Sadece koca Polonya'nın tarım sektörü bile iktisaden bir dipsiz kuyu.

Fakat, Varşova'sız bir genişlemeyi düşünmek de siyaseten mümkün değil.

Dolayısıyla, evet Belçika başkenti bugün her adayın adresine tahahütlü bir zarf yollayacak ama mazruf boş. Bomboş... Zarfın içinde mektup falan yok.

Ve, yine bugün ve yine aynı başkentte, o mazrufu doldurmak; o mektubu yazmak; yani genişlemeyle AB'nin nasıl bir çehre alması gerektiğini öngörmek için ‘Avrupa Geleceği Konvansiyonu’ adı altında yeni bir kurum oluşturulacak.

Tabii, buna da bir başkan, bir ‘akil adam’, bir ‘bilge kişi’ saptanacak.

Eyvah, işte burada durum Türkiye açısından bayağı bayağı çetrefilleşiyor.

* * *

ÇÜNKÜ, kör talihe bak, söz konusu makama gelmesi ihtimali en yüksek şahsiyeti sabık Fransa Cumhurbaşkanı Valery Giscard d'Estaing oluşturuyor.

Malum, fi tarihinde Brüksel masasını yumruklayarak Atina'yı AET'ye empoze etmiş olan bu muhterem iş Ankara'ya gelince tam tersine bir tutum alıyor.

Açıkça ve uluorta bağırıyor ki, Türkiye'nin Avrupa'da yeri meri yoktur.

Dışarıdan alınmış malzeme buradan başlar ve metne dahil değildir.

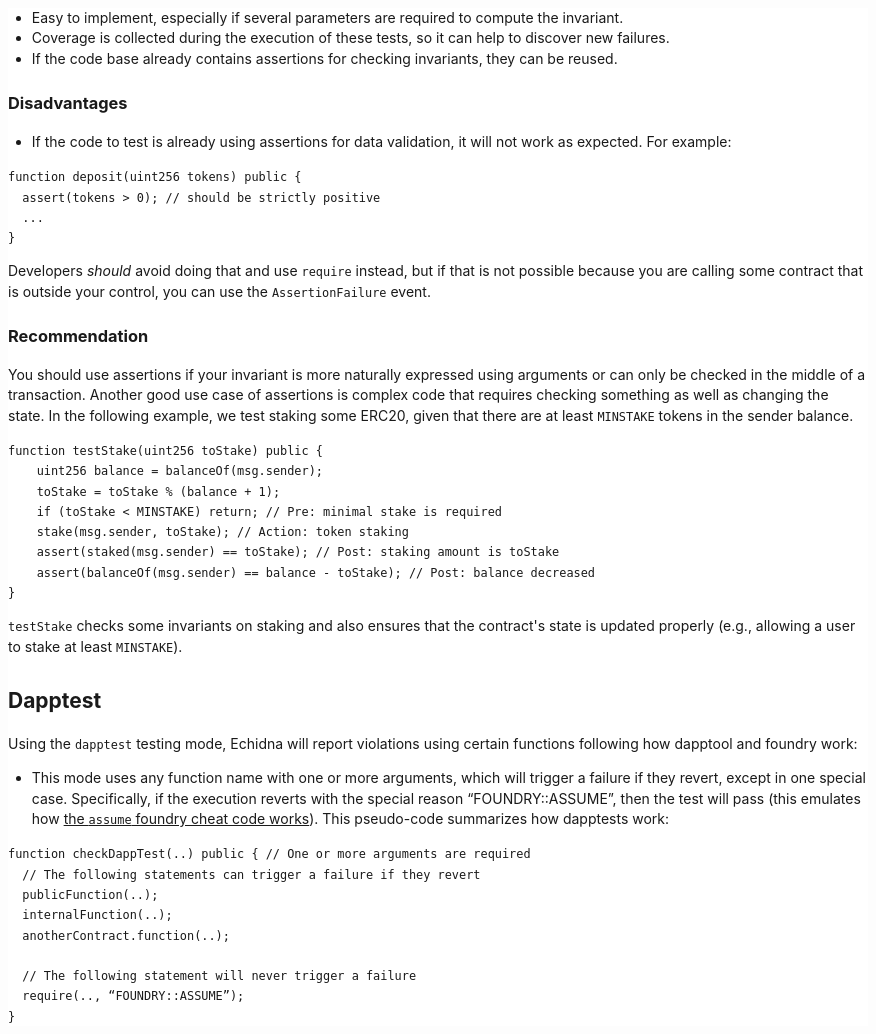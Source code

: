 - Easy to implement, especially if several parameters are required to compute the invariant.
- Coverage is collected during the execution of these tests, so it can help to discover new failures.
- If the code base already contains assertions for checking invariants, they can be reused.

### Disadvantages

- If the code to test is already using assertions for data validation, it will not work as expected. For example:

```solidity
function deposit(uint256 tokens) public {
  assert(tokens > 0); // should be strictly positive
  ...
}
```

Developers _should_ avoid doing that and use `require` instead, but if that is not possible because you are calling some contract that is outside your control, you can use the `AssertionFailure` event.

### Recommendation

You should use assertions if your invariant is more naturally expressed using arguments or can only be checked in the middle of a transaction. Another good use case of assertions is complex code that requires checking something as well as changing the state. In the following example, we test staking some ERC20, given that there are at least `MINSTAKE` tokens in the sender balance.

```solidity
function testStake(uint256 toStake) public {
    uint256 balance = balanceOf(msg.sender);
    toStake = toStake % (balance + 1);
    if (toStake < MINSTAKE) return; // Pre: minimal stake is required
    stake(msg.sender, toStake); // Action: token staking
    assert(staked(msg.sender) == toStake); // Post: staking amount is toStake
    assert(balanceOf(msg.sender) == balance - toStake); // Post: balance decreased
}
```

`testStake` checks some invariants on staking and also ensures that the contract's state is updated properly (e.g., allowing a user to stake at least `MINSTAKE`).

## Dapptest

Using the `dapptest` testing mode, Echidna will report violations using certain functions following how dapptool and foundry work:

- This mode uses any function name with one or more arguments, which will trigger a failure if they revert, except in one special case. Specifically, if the execution reverts with the special reason “FOUNDRY::ASSUME”, then the test will pass (this emulates how [the `assume` foundry cheat code works](https://github.com/gakonst/foundry/commit/7dcce93a38345f261d92297abf11fafd6a9e7a35#diff-47207bb2f6cf3c4ac054647e851a98a57286fb9bb37321200f91637262d3eabfR90-R96)). This pseudo-code summarizes how dapptests work:

```solidity
function checkDappTest(..) public { // One or more arguments are required
  // The following statements can trigger a failure if they revert
  publicFunction(..);
  internalFunction(..);
  anotherContract.function(..);

  // The following statement will never trigger a failure
  require(.., “FOUNDRY::ASSUME”);
}
```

Eh, AB'de sevildiğinden falan değil şu anki güç dengeleri kendisine aradan sıyırtmak şansı tanıdığından, eğer Giscard d'Estaing ‘Avrupa Konvansiyonu’ başkanlığını kapıverirse, şüphe yok ve yandı gülüm keten helva, hazretin ‘bilge kişi’ olarak bize ‘öngöreceği’ gelecek hiç parlak olmayacaktır.

İşin yoksa, ‘mösyö katip, mösyö katip, mazrufumuzu değiştir’ diye hazreti dürtükle ve ‘akil olmayan’ başkentleri de ‘şuna sahip çıkın yahu’ diye uyar.

Neyse, umalım ki bugünkü AB Brüksel Zirvesi'nde Valery Bey ‘Konvansiyon Reis’liğine seçilmez ve bizim başımıza da yeni bir dert daha çıkmaz.